Certainly his success this week was not thanks to a secret fluency in French. “He’s not a francophone, I can confirm that,” Yves Brenez, the vice president of the Belgian Scrabble federation and organiser of the Francophone championships, told FranceTV. “Nigel will say ‘bonjour’ with an accent and he can also give the score in French, which is obligatory, but that’s all.
“The challenge was a bit crazy, but he learned French vocabulary in only nine weeks. He’s a fighting machine. To him words are just combinations of letters. I’m perhaps exaggerating a bit, but he comes up with scrabbled (words of seven or more letters) that others take 10 years to know.”
Fagerlund, a former president of the New Zealand Scrabble Association, said the other players at the contest would have been aware of Richards’s ability before the tournament. “He does have a reputation for being the best Scrabble player ever and they know about him already, but they probably didn’t necessarily expect him to go in for the first time and beat them at their own game.”

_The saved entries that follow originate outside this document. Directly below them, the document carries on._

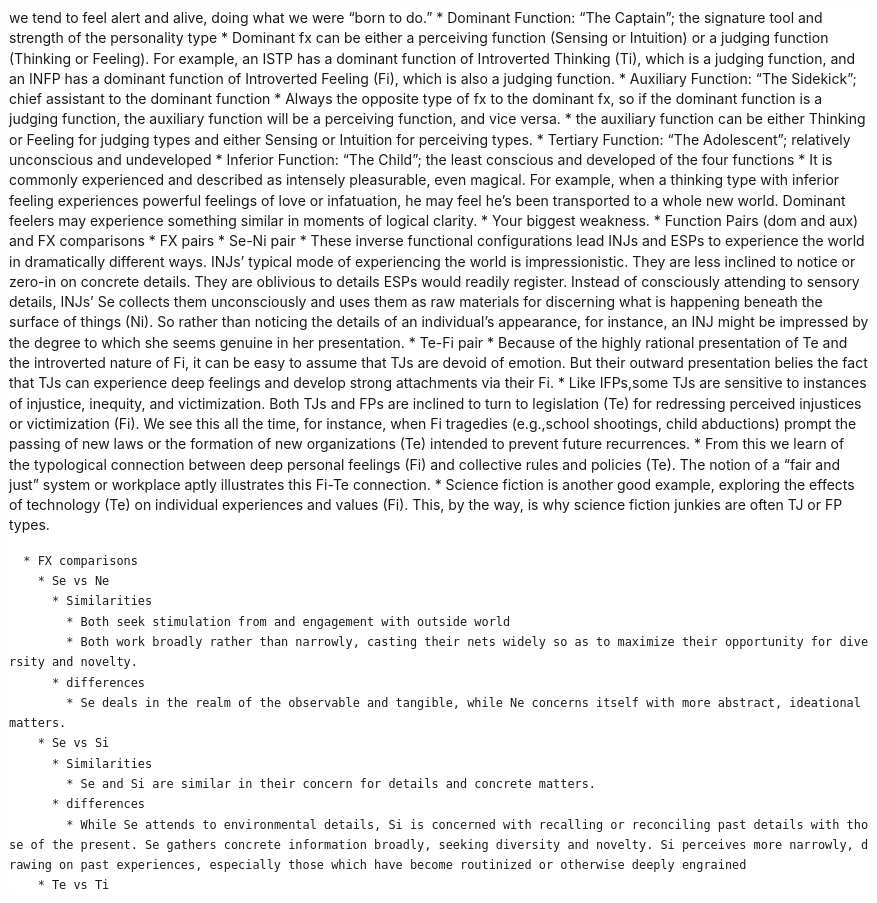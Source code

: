 we tend to feel alert and alive, doing what we were “born to do.”
      * Dominant Function: “The Captain”; the signature tool and strength of the
personality type
        * Dominant fx can be either a perceiving function (Sensing or Intuition) or a judging function (Thinking or Feeling). For example, an ISTP has a dominant function of Introverted Thinking (Ti), which is a judging function, and an INFP has a dominant function of Introverted Feeling (Fi), which is also a judging function.
      * Auxiliary Function: “The Sidekick”; chief assistant to the dominant function
        * Always the opposite type of fx to the dominant fx, so if the dominant function is a judging function, the auxiliary function will be a perceiving function, and vice versa.
        * the auxiliary function can be either Thinking or Feeling for judging types and either Sensing or Intuition for perceiving types.
      * Tertiary Function: “The Adolescent”; relatively unconscious and undeveloped
      * Inferior Function: “The Child”; the least conscious and developed of the four
functions
        * It is commonly experienced and described as intensely pleasurable, even magical. For example, when a thinking type with inferior feeling experiences powerful feelings of love or infatuation, he may feel he’s been transported to a whole new world. Dominant feelers may experience something similar in moments of logical clarity.
        * Your biggest weakness.
    * Function Pairs (dom and aux) and FX comparisons
      * FX pairs
        * Se-Ni pair
          * These inverse functional configurations lead INJs and ESPs to experience the world in dramatically different ways. INJs’ typical mode of experiencing the world is impressionistic. They are less inclined to notice or zero-in on concrete details. They are oblivious to details ESPs would readily register. Instead of consciously attending to sensory details, INJs’ Se collects them unconsciously and uses them as raw materials for discerning what is happening beneath the surface of things (Ni). So rather than noticing the details of an individual’s appearance, for instance, an INJ might be impressed by the degree to which she seems genuine in her presentation.
        * Te-Fi pair
          * Because of the highly rational presentation of Te and the introverted nature of Fi, it can be easy to assume that TJs are devoid of emotion. But their outward presentation belies the fact that TJs can experience deep feelings and develop strong attachments via their Fi.
          * Like IFPs,some TJs are sensitive to instances of injustice, inequity, and victimization. Both TJs and FPs are inclined to turn to legislation (Te) for redressing perceived injustices or victimization (Fi). We see this all the time, for instance, when Fi tragedies (e.g.,school shootings, child abductions) prompt the passing of new laws or the formation of new organizations (Te) intended to prevent future recurrences.
          * From this we learn of the typological connection between deep personal feelings (Fi) and collective rules and policies (Te). The notion of a “fair and just” system or workplace aptly illustrates this Fi-Te connection.
          * Science fiction is another good example, exploring the effects of technology (Te) on individual experiences and values (Fi). This, by the way, is why science fiction junkies are often TJ or FP types.

      * FX comparisons
        * Se vs Ne
          * Similarities
            * Both seek stimulation from and engagement with outside world
            * Both work broadly rather than narrowly, casting their nets widely so as to maximize their opportunity for diversity and novelty.
          * differences
            * Se deals in the realm of the observable and tangible, while Ne concerns itself with more abstract, ideational matters.
        * Se vs Si
          * Similarities
            * Se and Si are similar in their concern for details and concrete matters.
          * differences
            * While Se attends to environmental details, Si is concerned with recalling or reconciling past details with those of the present. Se gathers concrete information broadly, seeking diversity and novelty. Si perceives more narrowly, drawing on past experiences, especially those which have become routinized or otherwise deeply engrained
        * Te vs Ti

Shirley Hol, president of the Christchurch Scrabble club where Richards first played the game, told the New Zealand Herald the other players had been “gobsmacked” at his victory. “I think one of the comments was ‘Are you extraterrestrial or something?’ Because it was so amazing.”
The French Scrabble federation described Richards’ victory as a first in a tweet after the final. And French journalist Jean-Baptiste Morel, a self-confessed Scrabble fan, writing in the NouvelObs, said Richards’ qualification for the competition had seemed “an amusing attraction on paper”. “He doesn’t speak French, but he learned to play in our language by reading the words of the ODS (Official Scrabble book) as if it was just a sequence of letters to learn. The man, as well as having a perfect command of the vocabulary, possesses an impressive game tactic that allows him to leapfrog the competition, “ Morel wrote.
Morel said in the final, Richards had a “pretty rotten” draw of letters. However, he overwhelmed the opposition with “ridiculous ease”. “He has learned no language logic, just a succession of letter sequences giving rise to words. In his head it’s binary: what draw (of letters) can make a scrabble, what draw can’t”.
Morel says Richards will take part in another championship on Wednesday in which the players compete against a computer. “He is an outsider – it’s the first time he’s played using this method – but something tells us that he’s hasn’t finished with the surprises,” he wrote.